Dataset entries

——————

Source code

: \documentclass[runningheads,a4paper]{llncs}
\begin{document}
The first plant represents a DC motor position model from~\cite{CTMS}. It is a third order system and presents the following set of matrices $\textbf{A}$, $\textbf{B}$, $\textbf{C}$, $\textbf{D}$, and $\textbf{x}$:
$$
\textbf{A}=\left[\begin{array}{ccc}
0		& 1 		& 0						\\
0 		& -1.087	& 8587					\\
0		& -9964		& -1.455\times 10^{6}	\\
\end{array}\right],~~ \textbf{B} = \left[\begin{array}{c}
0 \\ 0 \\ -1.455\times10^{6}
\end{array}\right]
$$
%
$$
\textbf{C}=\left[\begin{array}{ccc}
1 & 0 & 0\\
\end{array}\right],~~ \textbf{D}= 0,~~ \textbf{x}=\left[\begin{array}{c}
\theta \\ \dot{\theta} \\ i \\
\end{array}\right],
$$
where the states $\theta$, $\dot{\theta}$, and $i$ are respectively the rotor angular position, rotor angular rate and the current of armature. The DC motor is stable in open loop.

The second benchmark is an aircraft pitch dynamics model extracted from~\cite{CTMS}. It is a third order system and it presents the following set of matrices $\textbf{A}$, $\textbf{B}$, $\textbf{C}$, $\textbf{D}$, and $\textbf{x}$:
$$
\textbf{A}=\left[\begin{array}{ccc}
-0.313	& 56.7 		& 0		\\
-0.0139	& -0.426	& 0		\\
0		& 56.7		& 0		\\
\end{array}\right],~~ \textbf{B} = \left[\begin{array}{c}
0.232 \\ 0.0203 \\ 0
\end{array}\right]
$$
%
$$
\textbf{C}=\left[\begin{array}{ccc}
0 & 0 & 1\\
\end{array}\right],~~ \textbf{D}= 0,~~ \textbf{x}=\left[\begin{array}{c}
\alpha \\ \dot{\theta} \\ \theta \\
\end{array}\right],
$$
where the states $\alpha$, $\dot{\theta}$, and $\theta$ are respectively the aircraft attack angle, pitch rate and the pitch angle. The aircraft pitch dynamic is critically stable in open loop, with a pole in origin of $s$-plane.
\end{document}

——————

▶ _About this task_:
Lines after the one containing "in open loop." are not wanted; repeat exactly each line above from the first up to and including it.

▶ _Worked solution_:
Source code

: \documentclass[runningheads,a4paper]{llncs}
\begin{document}
The first plant represents a DC motor position model from~\cite{CTMS}. It is a third order system and presents the following set of matrices $\textbf{A}$, $\textbf{B}$, $\textbf{C}$, $\textbf{D}$, and $\textbf{x}$:
$$
\textbf{A}=\left[\begin{array}{ccc}
0		& 1 		& 0						\\
0 		& -1.087	& 8587					\\
0		& -9964		& -1.455\times 10^{6}	\\
\end{array}\right],~~ \textbf{B} = \left[\begin{array}{c}
0 \\ 0 \\ -1.455\times10^{6}
\end{array}\right]
$$
%
$$
\textbf{C}=\left[\begin{array}{ccc}
1 & 0 & 0\\
\end{array}\right],~~ \textbf{D}= 0,~~ \textbf{x}=\left[\begin{array}{c}
\theta \\ \dot{\theta} \\ i \\
\end{array}\right],
$$
where the states $\theta$, $\dot{\theta}$, and $i$ are respectively the rotor angular position, rotor angular rate and the current of armature. The DC motor is stable in open loop.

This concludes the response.